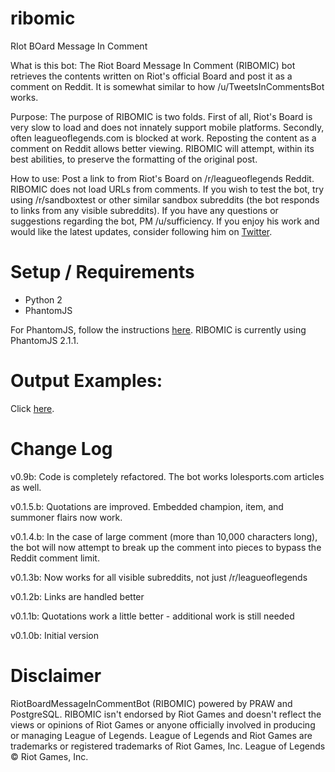 # ribomic
RIot BOard Message In Comment

What is this bot: The Riot Board Message In Comment (RIBOMIC) bot retrieves the contents written on Riot's official Board and post it as a comment on Reddit. It is somewhat similar to how /u/TweetsInCommentsBot works.

Purpose: The purpose of RIBOMIC is two folds. First of all, Riot's Board is very slow to load and does not innately support mobile platforms. Secondly, often leagueoflegends.com is blocked at work. Reposting the content as a comment on Reddit allows better viewing. RIBOMIC will attempt, within its best abilities, to preserve the formatting of the original post.

How to use: Post a link to from Riot's Board on /r/leagueoflegends Reddit. RIBOMIC does not load URLs from comments. If you wish to test the bot, try using /r/sandboxtest or other similar sandbox subreddits (the bot responds to links from any visible subreddits). If you have any questions or suggestions regarding the bot, PM /u/sufficiency. If you enjoy his work and would like the latest updates, consider following him on [Twitter](https://twitter.com/SufficientStats).

# Setup / Requirements
* Python 2
* PhantomJS

For PhantomJS, follow the instructions [here](https://gist.github.com/julionc/7476620#file-00-howto_install_phantomjs-md). RIBOMIC is currently using PhantomJS 2.1.1.

# Output Examples:

Click [here](https://www.reddit.com/user/sufficiency_bot/).

# Change Log

v0.9b: Code is completely refactored. The bot works lolesports.com articles as well.

v0.1.5.b: Quotations are improved. Embedded champion, item, and summoner flairs now work.

v0.1.4.b: In the case of large comment (more than 10,000 characters long), the bot will now attempt to break up the comment into pieces to bypass the Reddit comment limit.

v0.1.3b: Now works for all visible subreddits, not just /r/leagueoflegends

v0.1.2b: Links are handled better

v0.1.1b: Quotations work a little better - additional work is still needed

v0.1.0b: Initial version


# Disclaimer
RiotBoardMessageInCommentBot (RIBOMIC) powered by PRAW and PostgreSQL. RIBOMIC isn't endorsed by Riot Games and doesn't reflect the views or opinions of Riot Games or anyone officially involved in producing or managing League of Legends. League of Legends and Riot Games are trademarks or registered trademarks of Riot Games, Inc. League of Legends © Riot Games, Inc.
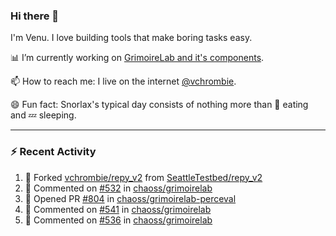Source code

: ### Hi there 👋

I'm Venu. I love building tools that make boring tasks easy.

📊 I’m currently working on [GrimoireLab and it's components](https://chaoss.github.io/grimoirelab).

📫 How to reach me: I live on the internet [@vchrombie](https://www.google.co.in/search?q=vchrombie).

😄 Fun fact: Snorlax's typical day consists of nothing more than :doughnut: eating and :zzz: sleeping.

---

### :zap: Recent Activity

<!--RECENT_ACTIVITY:start-->
1. 🔱 Forked [vchrombie/repy_v2](https://github.com/vchrombie/repy_v2) from [SeattleTestbed/repy_v2](https://github.com/SeattleTestbed/repy_v2)
2. 💬 Commented on [#532](https://github.com/chaoss/grimoirelab/issues/532#issuecomment-1278373282) in [chaoss/grimoirelab](https://github.com/chaoss/grimoirelab)
3. 💪 Opened PR [#804](https://github.com/chaoss/grimoirelab-perceval/pull/804) in [chaoss/grimoirelab-perceval](https://github.com/chaoss/grimoirelab-perceval)
4. 💬 Commented on [#541](https://github.com/chaoss/grimoirelab/issues/541#issuecomment-1277844880) in [chaoss/grimoirelab](https://github.com/chaoss/grimoirelab)
5. 💬 Commented on [#536](https://github.com/chaoss/grimoirelab/issues/536#issuecomment-1276870331) in [chaoss/grimoirelab](https://github.com/chaoss/grimoirelab)
<!--RECENT_ACTIVITY:end-->

<!--
**vchrombie/vchrombie** is a ✨ _special_ ✨ repository because its `README.md` (this file) appears on your GitHub profile.

Here are some ideas to get you started:

- 🔭 I’m currently working on ...
- 🌱 I’m currently learning ...
- 👯 I’m looking to collaborate on ...
- 🤔 I’m looking for help with ...
- 💬 Ask me about ...
- 📫 How to reach me: ...
- 😄 Pronouns: ...
- ⚡ Fun fact: ...
-->
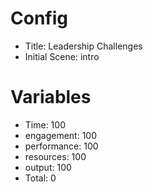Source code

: # Config
 - Title: Leadership Challenges
 - Initial Scene: intro

# Variables
 - Time: 100
 - engagement: 100
 - performance: 100
 - resources: 100
 - output: 100
 - Total: 0

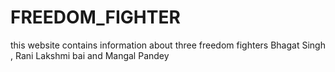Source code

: # FREEDOM_FIGHTER
this website contains information about three freedom fighters Bhagat Singh , Rani Lakshmi bai and Mangal Pandey
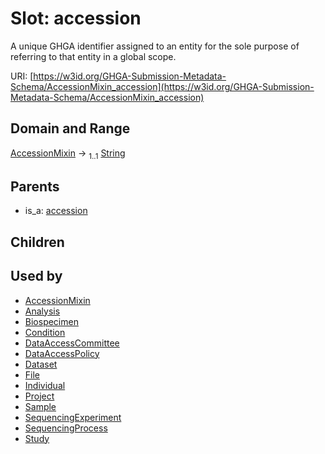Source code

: 
# Slot: accession


A unique GHGA identifier assigned to an entity for the sole purpose of referring to that entity in a global scope.

URI: [https://w3id.org/GHGA-Submission-Metadata-Schema/AccessionMixin_accession](https://w3id.org/GHGA-Submission-Metadata-Schema/AccessionMixin_accession)


## Domain and Range

[AccessionMixin](AccessionMixin.md) &#8594;  <sub>1..1</sub> [String](types/String.md)

## Parents

 *  is_a: [accession](accession.md)

## Children


## Used by

 * [AccessionMixin](AccessionMixin.md)
 * [Analysis](Analysis.md)
 * [Biospecimen](Biospecimen.md)
 * [Condition](Condition.md)
 * [DataAccessCommittee](DataAccessCommittee.md)
 * [DataAccessPolicy](DataAccessPolicy.md)
 * [Dataset](Dataset.md)
 * [File](File.md)
 * [Individual](Individual.md)
 * [Project](Project.md)
 * [Sample](Sample.md)
 * [SequencingExperiment](SequencingExperiment.md)
 * [SequencingProcess](SequencingProcess.md)
 * [Study](Study.md)
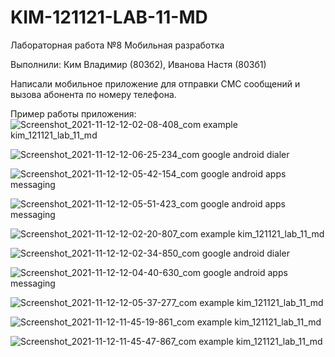# KIM-121121-LAB-11-MD

Лабораторная работа №8 Мобильная разработка

Выполнили: Ким Владимир (803б2), Иванова Настя (803б1)

Написали мобильное приложение для отправки СМС сообщений и вызова абонента по номеру телефона.

Пример работы приложения:
![Screenshot_2021-11-12-12-02-08-408_com example kim_121121_lab_11_md](https://user-images.githubusercontent.com/58898737/141414064-7424539a-2351-4b1e-b9b4-f7e38e463c84.jpg)


![Screenshot_2021-11-12-12-06-25-234_com google android dialer](https://user-images.githubusercontent.com/58898737/141414071-72595adb-382a-4f3d-923b-938e2a5d2503.jpg)


![Screenshot_2021-11-12-12-05-42-154_com google android apps messaging](https://user-images.githubusercontent.com/58898737/141414073-9d6c3cd3-dae5-4b8c-a97b-9aa58cb32ea2.jpg)


![Screenshot_2021-11-12-12-05-51-423_com google android apps messaging](https://user-images.githubusercontent.com/58898737/141414074-1e1f3111-1463-42b3-90bc-507d44c1a64b.jpg)


![Screenshot_2021-11-12-12-02-20-807_com example kim_121121_lab_11_md](https://user-images.githubusercontent.com/58898737/141414077-73eba488-7010-4b28-a05a-0ff762887eaa.jpg)


![Screenshot_2021-11-12-12-02-34-850_com google android dialer](https://user-images.githubusercontent.com/58898737/141414078-e9bc6dac-732c-4bc2-b344-378976bc30da.jpg)


![Screenshot_2021-11-12-12-04-40-630_com google android apps messaging](https://user-images.githubusercontent.com/58898737/141414080-4a5549b5-0e8c-4a62-9824-002855cde808.jpg)


![Screenshot_2021-11-12-12-05-37-277_com example kim_121121_lab_11_md](https://user-images.githubusercontent.com/58898737/141414082-db047ebd-60ba-4ebd-b552-2d4ee8d56679.jpg)


![Screenshot_2021-11-12-11-45-19-861_com example kim_121121_lab_11_md](https://user-images.githubusercontent.com/58898737/141414085-2f474666-3d9a-4c2a-9220-e5551ee7b2ed.jpg)


![Screenshot_2021-11-12-11-45-47-867_com example kim_121121_lab_11_md](https://user-images.githubusercontent.com/58898737/141414088-0242987f-1f6d-4fd4-b725-3cf4fb4d61c1.jpg)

## EXERCISE
Reproduce the lines above exactly, image-free.

## RESPONSE TO THE EXERCISE
 # ribomic
RIot BOard Message In Comment

What is this bot: The Riot Board Message In Comment (RIBOMIC) bot retrieves the contents written on Riot's official Board and post it as a comment on Reddit. It is somewhat similar to how /u/TweetsInCommentsBot works.

Purpose: The purpose of RIBOMIC is two folds. First of all, Riot's Board is very slow to load and does not innately support mobile platforms. Secondly, often leagueoflegends.com is blocked at work. Reposting the content as a comment on Reddit allows better viewing. RIBOMIC will attempt, within its best abilities, to preserve the formatting of the original post.

How to use: Post a link to from Riot's Board on /r/leagueoflegends Reddit. RIBOMIC does not load URLs from comments. If you wish to test the bot, try using /r/sandboxtest or other similar sandbox subreddits (the bot responds to links from any visible subreddits). If you have any questions or suggestions regarding the bot, PM /u/sufficiency. If you enjoy his work and would like the latest updates, consider following him on [Twitter](https://twitter.com/SufficientStats).

# Setup / Requirements
* Python 2
* PhantomJS

For PhantomJS, follow the instructions [here](https://gist.github.com/julionc/7476620#file-00-howto_install_phantomjs-md). RIBOMIC is currently using PhantomJS 2.1.1.

# Output Examples:

Click [here](https://www.reddit.com/user/sufficiency_bot/).

# Change Log

v0.9b: Code is completely refactored. The bot works lolesports.com articles as well.

v0.1.5.b: Quotations are improved. Embedded champion, item, and summoner flairs now work.

v0.1.4.b: In the case of large comment (more than 10,000 characters long), the bot will now attempt to break up the comment into pieces to bypass the Reddit comment limit.

v0.1.3b: Now works for all visible subreddits, not just /r/leagueoflegends

v0.1.2b: Links are handled better

v0.1.1b: Quotations work a little better - additional work is still needed

v0.1.0b: Initial version


# Disclaimer
RiotBoardMessageInCommentBot (RIBOMIC) powered by PRAW and PostgreSQL. RIBOMIC isn't endorsed by Riot Games and doesn't reflect the views or opinions of Riot Games or anyone officially involved in producing or managing League of Legends. League of Legends and Riot Games are trademarks or registered trademarks of Riot Games, Inc. League of Legends © Riot Games, Inc.
Source code

: ### Hi there 👋

I'm Venu. I love building tools that make boring tasks easy.

📊 I’m currently working on [GrimoireLab and it's components](https://chaoss.github.io/grimoirelab).

📫 How to reach me: I live on the internet [@vchrombie](https://www.google.co.in/search?q=vchrombie).

😄 Fun fact: Snorlax's typical day consists of nothing more than :doughnut: eating and :zzz: sleeping.

---

### :zap: Recent Activity

<!--RECENT_ACTIVITY:start-->
1. 🔱 Forked [vchrombie/repy_v2](https://github.com/vchrombie/repy_v2) from [SeattleTestbed/repy_v2](https://github.com/SeattleTestbed/repy_v2)
2. 💬 Commented on [#532](https://github.com/chaoss/grimoirelab/issues/532#issuecomment-1278373282) in [chaoss/grimoirelab](https://github.com/chaoss/grimoirelab)
3. 💪 Opened PR [#804](https://github.com/chaoss/grimoirelab-perceval/pull/804) in [chaoss/grimoirelab-perceval](https://github.com/chaoss/grimoirelab-perceval)
4. 💬 Commented on [#541](https://github.com/chaoss/grimoirelab/issues/541#issuecomment-1277844880) in [chaoss/grimoirelab](https://github.com/chaoss/grimoirelab)
5. 💬 Commented on [#536](https://github.com/chaoss/grimoirelab/issues/536#issuecomment-1276870331) in [chaoss/grimoirelab](https://github.com/chaoss/grimoirelab)
<!--RECENT_ACTIVITY:end-->

<!--
**vchrombie/vchrombie** is a ✨ _special_ ✨ repository because its `README.md` (this file) appears on your GitHub profile.

Here are some ideas to get you started:

- 🔭 I’m currently working on ...
- 🌱 I’m currently learning ...
- 👯 I’m looking to collaborate on ...
- 🤔 I’m looking for help with ...
- 💬 Ask me about ...
- 📫 How to reach me: ...
- 😄 Pronouns: ...
- ⚡ Fun fact: ...
-->
Source code

: # Config
 - Title: Leadership Challenges
 - Initial Scene: intro

# Variables
 - Time: 100
 - engagement: 100
 - performance: 100
 - resources: 100
 - output: 100
 - Total: 0

Source code

: # FREEDOM_FIGHTER
this website contains information about three freedom fighters Bhagat Singh , Rani Lakshmi bai and Mangal Pandey
Source code

: 
# Slot: accession


A unique GHGA identifier assigned to an entity for the sole purpose of referring to that entity in a global scope.

URI: [https://w3id.org/GHGA-Submission-Metadata-Schema/AccessionMixin_accession](https://w3id.org/GHGA-Submission-Metadata-Schema/AccessionMixin_accession)


## Domain and Range

[AccessionMixin](AccessionMixin.md) &#8594;  <sub>1..1</sub> [String](types/String.md)

## Parents

 *  is_a: [accession](accession.md)

## Children


## Used by

 * [AccessionMixin](AccessionMixin.md)
 * [Analysis](Analysis.md)
 * [Biospecimen](Biospecimen.md)
 * [Condition](Condition.md)
 * [DataAccessCommittee](DataAccessCommittee.md)
 * [DataAccessPolicy](DataAccessPolicy.md)
 * [Dataset](Dataset.md)
 * [File](File.md)
 * [Individual](Individual.md)
 * [Project](Project.md)
 * [Sample](Sample.md)
 * [SequencingExperiment](SequencingExperiment.md)
 * [SequencingProcess](SequencingProcess.md)
 * [Study](Study.md)
# KIM-121121-LAB-11-MD

Лабораторная работа №8 Мобильная разработка

Выполнили: Ким Владимир (803б2), Иванова Настя (803б1)

Написали мобильное приложение для отправки СМС сообщений и вызова абонента по номеру телефона.

Пример работы приложения:
![Screenshot_2021-11-12-12-02-08-408_com example kim_121121_lab_11_md](https://user-images.githubusercontent.com/58898737/141414064-7424539a-2351-4b1e-b9b4-f7e38e463c84.jpg)


![Screenshot_2021-11-12-12-06-25-234_com google android dialer](https://user-images.githubusercontent.com/58898737/141414071-72595adb-382a-4f3d-923b-938e2a5d2503.jpg)


![Screenshot_2021-11-12-12-05-42-154_com google android apps messaging](https://user-images.githubusercontent.com/58898737/141414073-9d6c3cd3-dae5-4b8c-a97b-9aa58cb32ea2.jpg)


![Screenshot_2021-11-12-12-05-51-423_com google android apps messaging](https://user-images.githubusercontent.com/58898737/141414074-1e1f3111-1463-42b3-90bc-507d44c1a64b.jpg)


![Screenshot_2021-11-12-12-02-20-807_com example kim_121121_lab_11_md](https://user-images.githubusercontent.com/58898737/141414077-73eba488-7010-4b28-a05a-0ff762887eaa.jpg)


![Screenshot_2021-11-12-12-02-34-850_com google android dialer](https://user-images.githubusercontent.com/58898737/141414078-e9bc6dac-732c-4bc2-b344-378976bc30da.jpg)


![Screenshot_2021-11-12-12-04-40-630_com google android apps messaging](https://user-images.githubusercontent.com/58898737/141414080-4a5549b5-0e8c-4a62-9824-002855cde808.jpg)


![Screenshot_2021-11-12-12-05-37-277_com example kim_121121_lab_11_md](https://user-images.githubusercontent.com/58898737/141414082-db047ebd-60ba-4ebd-b552-2d4ee8d56679.jpg)


![Screenshot_2021-11-12-11-45-19-861_com example kim_121121_lab_11_md](https://user-images.githubusercontent.com/58898737/141414085-2f474666-3d9a-4c2a-9220-e5551ee7b2ed.jpg)


![Screenshot_2021-11-12-11-45-47-867_com example kim_121121_lab_11_md](https://user-images.githubusercontent.com/58898737/141414088-0242987f-1f6d-4fd4-b725-3cf4fb4d61c1.jpg)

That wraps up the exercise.